═══ Dataset content ═══

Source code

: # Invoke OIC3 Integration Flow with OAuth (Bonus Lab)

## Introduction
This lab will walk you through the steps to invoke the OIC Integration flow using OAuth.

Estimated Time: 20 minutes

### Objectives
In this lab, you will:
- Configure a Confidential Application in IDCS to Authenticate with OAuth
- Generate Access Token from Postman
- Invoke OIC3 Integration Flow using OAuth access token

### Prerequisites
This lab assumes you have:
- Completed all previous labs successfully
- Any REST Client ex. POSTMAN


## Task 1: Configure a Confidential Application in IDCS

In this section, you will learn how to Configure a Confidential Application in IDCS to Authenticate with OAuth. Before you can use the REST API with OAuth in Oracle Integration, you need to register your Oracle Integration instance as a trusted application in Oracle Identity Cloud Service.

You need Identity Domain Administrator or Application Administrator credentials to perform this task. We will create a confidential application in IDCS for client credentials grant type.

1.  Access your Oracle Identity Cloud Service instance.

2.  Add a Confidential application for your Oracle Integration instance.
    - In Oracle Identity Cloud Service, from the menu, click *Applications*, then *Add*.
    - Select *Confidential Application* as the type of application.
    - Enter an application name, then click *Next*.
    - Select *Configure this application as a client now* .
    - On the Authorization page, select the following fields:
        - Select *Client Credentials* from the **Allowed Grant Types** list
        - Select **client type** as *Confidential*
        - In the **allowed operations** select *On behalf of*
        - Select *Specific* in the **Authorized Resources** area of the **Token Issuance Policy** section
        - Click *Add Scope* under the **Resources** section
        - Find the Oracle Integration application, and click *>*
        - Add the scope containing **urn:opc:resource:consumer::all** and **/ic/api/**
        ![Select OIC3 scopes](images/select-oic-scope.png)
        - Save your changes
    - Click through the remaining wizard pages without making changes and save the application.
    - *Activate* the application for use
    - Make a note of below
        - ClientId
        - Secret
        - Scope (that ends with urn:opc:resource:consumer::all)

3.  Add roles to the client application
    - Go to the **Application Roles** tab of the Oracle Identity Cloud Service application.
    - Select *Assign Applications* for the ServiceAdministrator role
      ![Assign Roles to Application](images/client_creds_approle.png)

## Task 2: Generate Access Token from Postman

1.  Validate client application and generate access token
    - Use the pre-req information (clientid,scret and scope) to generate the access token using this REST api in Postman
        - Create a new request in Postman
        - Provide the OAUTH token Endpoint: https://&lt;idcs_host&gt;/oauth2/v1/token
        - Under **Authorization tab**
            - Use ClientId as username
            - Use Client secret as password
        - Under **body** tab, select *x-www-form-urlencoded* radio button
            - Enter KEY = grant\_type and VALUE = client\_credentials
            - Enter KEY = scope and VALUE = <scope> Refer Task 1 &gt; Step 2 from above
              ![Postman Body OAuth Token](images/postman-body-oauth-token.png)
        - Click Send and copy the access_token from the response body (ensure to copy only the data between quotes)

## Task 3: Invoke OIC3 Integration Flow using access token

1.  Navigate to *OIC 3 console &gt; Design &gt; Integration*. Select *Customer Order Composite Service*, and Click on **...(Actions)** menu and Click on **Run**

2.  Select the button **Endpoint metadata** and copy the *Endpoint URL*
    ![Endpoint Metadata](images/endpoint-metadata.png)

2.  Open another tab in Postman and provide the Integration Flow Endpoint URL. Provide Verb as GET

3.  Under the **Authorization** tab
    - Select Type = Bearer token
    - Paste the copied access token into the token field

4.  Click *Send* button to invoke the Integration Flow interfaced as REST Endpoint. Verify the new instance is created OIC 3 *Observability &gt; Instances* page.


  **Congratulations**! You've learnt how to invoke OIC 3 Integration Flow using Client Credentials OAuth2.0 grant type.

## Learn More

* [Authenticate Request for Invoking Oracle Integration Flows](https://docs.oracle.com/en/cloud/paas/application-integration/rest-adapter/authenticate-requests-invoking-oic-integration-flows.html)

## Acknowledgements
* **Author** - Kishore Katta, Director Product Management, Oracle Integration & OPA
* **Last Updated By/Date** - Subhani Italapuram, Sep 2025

═══

| Directions |
Number of lines holding "Applications" in the listing above: work it out and give that number alone.

| Answer section |
2